Characterization of Mycobacterium abscessus EsxU/EsxT complex

Abstract

Mycobacterium abscessus (Mab) is a nontuberculous mycobacterium capable of producing pulmonary and disseminated infections in humans. These infections are very difficult to treat due to innate and acquired antibiotic resistance that render a scenario of limited and suboptimal therapeutic options, the majority of which significantly reduce the patient’s quality of life. The resistance mechanisms combined with the ability of Mab to evade the immune system via the formation of giant cords, to shield itself from antibiotic therapy though the induction of granulomas and biofilms, and to hide inside host phagocytes, represent a formidable set of virulence and defence mechanisms that turn Mab into one of the most challenging human pathogens. Understanding the foundations of its virulence and pathogenicity could unveil new ways for fighting Mab infections.

Secretion systems are associated with the transport of virulence factors and the persistence of mycobacteria within the immune cells. In particular, some Type VII secretion systems (T7SS or ESX) are involved in host-pathogen interactions. Mab possesses only ESX-3 and ESX-4. ESX-4 contains 5 genes encoding proteins that form a structure that spans the inner membrane, and 3 additional genes which products have not been previously characterized. However, a recent study proposed that ESX-4 was associated to Mab virulence. In this study, we have characterized two proteins from Mab ESX-4 locus, EsxU and EsxT, previously thought to be secreted factors.

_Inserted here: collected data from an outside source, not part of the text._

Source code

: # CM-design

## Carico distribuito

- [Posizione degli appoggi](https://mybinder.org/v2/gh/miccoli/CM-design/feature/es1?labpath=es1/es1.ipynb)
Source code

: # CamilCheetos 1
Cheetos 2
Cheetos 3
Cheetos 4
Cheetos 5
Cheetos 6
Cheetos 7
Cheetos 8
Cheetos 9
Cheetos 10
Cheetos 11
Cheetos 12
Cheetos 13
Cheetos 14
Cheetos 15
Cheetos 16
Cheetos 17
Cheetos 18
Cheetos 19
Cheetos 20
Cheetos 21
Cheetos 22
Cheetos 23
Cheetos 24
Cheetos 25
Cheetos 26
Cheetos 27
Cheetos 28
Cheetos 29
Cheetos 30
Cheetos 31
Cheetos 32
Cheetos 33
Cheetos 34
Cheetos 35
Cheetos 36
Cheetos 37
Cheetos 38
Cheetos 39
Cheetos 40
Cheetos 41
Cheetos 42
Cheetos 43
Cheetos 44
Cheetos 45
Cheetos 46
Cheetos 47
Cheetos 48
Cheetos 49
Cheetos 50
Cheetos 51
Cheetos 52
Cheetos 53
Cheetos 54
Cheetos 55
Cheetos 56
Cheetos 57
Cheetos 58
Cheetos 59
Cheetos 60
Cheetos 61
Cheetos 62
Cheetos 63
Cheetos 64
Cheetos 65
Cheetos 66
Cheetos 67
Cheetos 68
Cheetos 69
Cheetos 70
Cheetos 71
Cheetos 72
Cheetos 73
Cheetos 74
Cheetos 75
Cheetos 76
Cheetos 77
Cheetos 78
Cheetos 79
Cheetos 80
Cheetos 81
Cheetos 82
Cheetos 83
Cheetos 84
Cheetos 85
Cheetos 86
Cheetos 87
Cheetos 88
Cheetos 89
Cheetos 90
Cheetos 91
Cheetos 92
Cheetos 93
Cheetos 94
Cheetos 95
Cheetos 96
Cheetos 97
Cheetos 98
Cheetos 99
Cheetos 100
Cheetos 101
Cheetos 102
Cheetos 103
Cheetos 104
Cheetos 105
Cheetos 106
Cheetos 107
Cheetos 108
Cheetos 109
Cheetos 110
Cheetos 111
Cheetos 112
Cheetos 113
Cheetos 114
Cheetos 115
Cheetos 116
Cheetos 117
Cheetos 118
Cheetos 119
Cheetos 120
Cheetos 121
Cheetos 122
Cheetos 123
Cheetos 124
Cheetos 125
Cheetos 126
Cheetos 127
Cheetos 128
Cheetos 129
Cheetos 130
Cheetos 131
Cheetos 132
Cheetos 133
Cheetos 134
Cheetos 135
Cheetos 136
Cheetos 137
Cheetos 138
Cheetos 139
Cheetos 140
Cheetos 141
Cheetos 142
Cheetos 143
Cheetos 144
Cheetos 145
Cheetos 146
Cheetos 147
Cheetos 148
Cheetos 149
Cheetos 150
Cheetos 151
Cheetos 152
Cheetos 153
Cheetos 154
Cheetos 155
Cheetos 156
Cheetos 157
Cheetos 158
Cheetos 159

Our results show that Mab EsxU and EsxT are helical proteins that form a 1:1 soluble heterodimer, as previously reported for other Esx protein pairs. Through cloning, expression and purification experiments we found that EsxU/EsxT is a substrate of Mab ESX-4 and that this system is functional. Subcellular localization suggests that the heterodimer associates with the mycomembrane, maintaining a weak bond with the inner membrane complex. Cytokine secretion and expression experiments indicate that this heterodimer does not activate an immune response on its own, nor induce lysis or apoptosis in human phagocytes, nor act as an efflux-pump protecting the bacteria from antibiotics. However, experiments conducted in collaboration with research groups at IRIM and UVSQ show that EsxU/EsxT has a role in host-pathogen interaction and in the fate of the mycobacteria inside the phagosome. RT-PCR experiments showed that both esxU and esxT are expressed in larger quantities than the ESX-4 structural components in the Mab ATCC 19977 type strain. Their expression levels are even greater in clinical Mab isolates, suggesting a critical role during infection. Nevertheless, esxU and esxT are not essential as evidenced by the successful generation of double knock-out strains by our collaborators. Biophysical experiments indicated that the EsxU/EsxT heterodimer interacts with membranes, probably forming a high-order porin-like structure, and that this interaction depends on the pH of the environment, the protein concentration, the transmembrane voltage, and the lipid composition of the membrane. By performing similar biophysical experiments with an EsxU/EsxTA43W mutant, we found that the WXG motif plays and important role in porin formation.

The present study presents, for the first time, an overview of the localization, roles and structure of the Mab EsxU/EsxT heterodimer, with insight on how mutations on the WXG motif affect the protein interaction with membranes. Further research is needed to clarify EsxU/EsxT function and relevance during infection. Likewise, a deeper investigation is required to fully understand the role of the WXG motifs and secretion signals in the localization and function of Esx proteins, and to study how these proteins evolved to fulfil different roles.